Date: 2026-05-09 12:12 am (UTC)
From: (Anonymous)
Living in North Florida have better luck starting squash in pots then transplanting. Do the same with cucumber seeds. Blueberry

Winter Flowers

Date: 2026-05-08 09:21 pm (UTC)
From: (Anonymous)
Hi Everyone,
I like to have flowers in winter but I live in Canada. So, I started some straw flowers from seed and last year, I was able to harvest heaps of pretty blooms in cream, yellow, orange, red and pink. I had flowers on my tables and altars all winter. I also filled a glass jar with flowers and that makes a nice centerpiece that is easy to dust.

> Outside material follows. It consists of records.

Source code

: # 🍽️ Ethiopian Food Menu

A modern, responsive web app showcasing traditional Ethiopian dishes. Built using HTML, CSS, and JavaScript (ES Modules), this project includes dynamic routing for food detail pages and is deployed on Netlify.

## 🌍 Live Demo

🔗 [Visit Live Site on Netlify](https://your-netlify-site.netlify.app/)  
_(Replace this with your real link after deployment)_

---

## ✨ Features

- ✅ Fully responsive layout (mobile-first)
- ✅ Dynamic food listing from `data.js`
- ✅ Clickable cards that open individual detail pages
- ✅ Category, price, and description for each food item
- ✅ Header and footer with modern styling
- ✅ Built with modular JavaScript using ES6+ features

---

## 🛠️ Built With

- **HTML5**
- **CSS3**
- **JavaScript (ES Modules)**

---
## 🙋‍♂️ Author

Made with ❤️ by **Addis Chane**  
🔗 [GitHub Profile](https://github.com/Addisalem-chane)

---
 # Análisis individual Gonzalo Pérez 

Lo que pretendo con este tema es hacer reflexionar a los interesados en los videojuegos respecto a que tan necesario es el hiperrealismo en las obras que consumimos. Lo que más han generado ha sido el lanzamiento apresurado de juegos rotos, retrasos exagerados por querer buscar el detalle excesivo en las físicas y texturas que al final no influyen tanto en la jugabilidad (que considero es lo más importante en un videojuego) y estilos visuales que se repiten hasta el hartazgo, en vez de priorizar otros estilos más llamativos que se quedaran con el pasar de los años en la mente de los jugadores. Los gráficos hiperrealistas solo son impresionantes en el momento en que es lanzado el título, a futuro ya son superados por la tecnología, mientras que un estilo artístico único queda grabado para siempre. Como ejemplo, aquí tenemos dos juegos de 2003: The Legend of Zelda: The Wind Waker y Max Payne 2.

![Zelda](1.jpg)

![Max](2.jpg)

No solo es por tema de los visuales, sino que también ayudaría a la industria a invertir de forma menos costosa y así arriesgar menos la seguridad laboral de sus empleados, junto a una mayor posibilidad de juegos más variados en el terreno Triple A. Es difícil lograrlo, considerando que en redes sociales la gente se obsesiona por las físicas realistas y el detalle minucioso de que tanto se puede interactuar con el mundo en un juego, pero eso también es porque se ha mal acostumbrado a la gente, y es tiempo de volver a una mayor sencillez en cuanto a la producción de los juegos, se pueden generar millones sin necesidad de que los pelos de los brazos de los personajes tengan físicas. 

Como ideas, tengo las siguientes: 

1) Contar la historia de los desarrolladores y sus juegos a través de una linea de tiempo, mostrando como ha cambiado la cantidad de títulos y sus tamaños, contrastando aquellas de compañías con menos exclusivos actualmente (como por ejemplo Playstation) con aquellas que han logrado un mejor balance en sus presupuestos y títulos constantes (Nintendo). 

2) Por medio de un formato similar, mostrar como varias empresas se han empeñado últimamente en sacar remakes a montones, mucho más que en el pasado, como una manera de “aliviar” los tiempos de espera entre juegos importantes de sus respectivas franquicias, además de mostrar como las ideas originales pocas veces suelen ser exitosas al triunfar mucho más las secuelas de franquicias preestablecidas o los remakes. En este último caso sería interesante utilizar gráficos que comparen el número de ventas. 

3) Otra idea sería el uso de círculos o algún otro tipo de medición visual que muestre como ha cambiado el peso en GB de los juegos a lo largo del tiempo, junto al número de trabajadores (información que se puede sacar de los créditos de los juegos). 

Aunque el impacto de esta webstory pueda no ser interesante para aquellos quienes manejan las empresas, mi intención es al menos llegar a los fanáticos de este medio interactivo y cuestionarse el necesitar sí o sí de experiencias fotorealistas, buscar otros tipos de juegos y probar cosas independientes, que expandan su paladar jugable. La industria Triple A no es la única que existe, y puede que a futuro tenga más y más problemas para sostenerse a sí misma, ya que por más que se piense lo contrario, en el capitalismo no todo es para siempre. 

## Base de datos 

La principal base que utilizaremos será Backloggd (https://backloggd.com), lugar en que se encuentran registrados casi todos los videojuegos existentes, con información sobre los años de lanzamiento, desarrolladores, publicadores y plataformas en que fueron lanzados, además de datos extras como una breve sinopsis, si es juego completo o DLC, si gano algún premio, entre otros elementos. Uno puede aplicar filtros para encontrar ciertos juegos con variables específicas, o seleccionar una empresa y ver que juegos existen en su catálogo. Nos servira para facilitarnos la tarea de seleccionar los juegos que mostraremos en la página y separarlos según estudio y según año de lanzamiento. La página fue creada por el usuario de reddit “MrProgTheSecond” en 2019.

This spring, I planted strawflower seeds again and am about to plant out the seedlings. Once I have new flowers dried, I will compost the dusty old bunches of flowers. Surely this is better than buying winter flowers wrapped in plastic and shipped from Columbia on an aircraft.
Maxine
atmosphericriver: (Default)
From: [personal profile] atmosphericriver
I am trying this again, if I post early on someone may see it

And, I found a blast from my past at the used book store. A pristine, looks unused copy of Build it With Bales, copyright 1995 complete with stapled handouts inserted behind the front cover from a workshop I led back in 1996. ( Back when I had my Sustainable Solutions business cards and was seeing if I could do things in that interest area, this is pre 1997 baby and then Lyme disease) It was meant to be, so I bought it to pass on here, I have a copy.

I have 4 books I can send, free, to someone who wants them. I even remembered to log in so you can contact me

Build it with Bales, 1995. A step by step guide to building a DIY basic straw bale house

Comfort in Any Climate, 2000, Michael Reynolds ( the Earth ship architect) Covers passive heating cooling, mass, layout Lots of photos/diagrams, his stuff as an example

Sunset Homeowners Guide to Solar Heating, 1978. As teh back cover states, covers how solar heating works and how it can be applied to your home.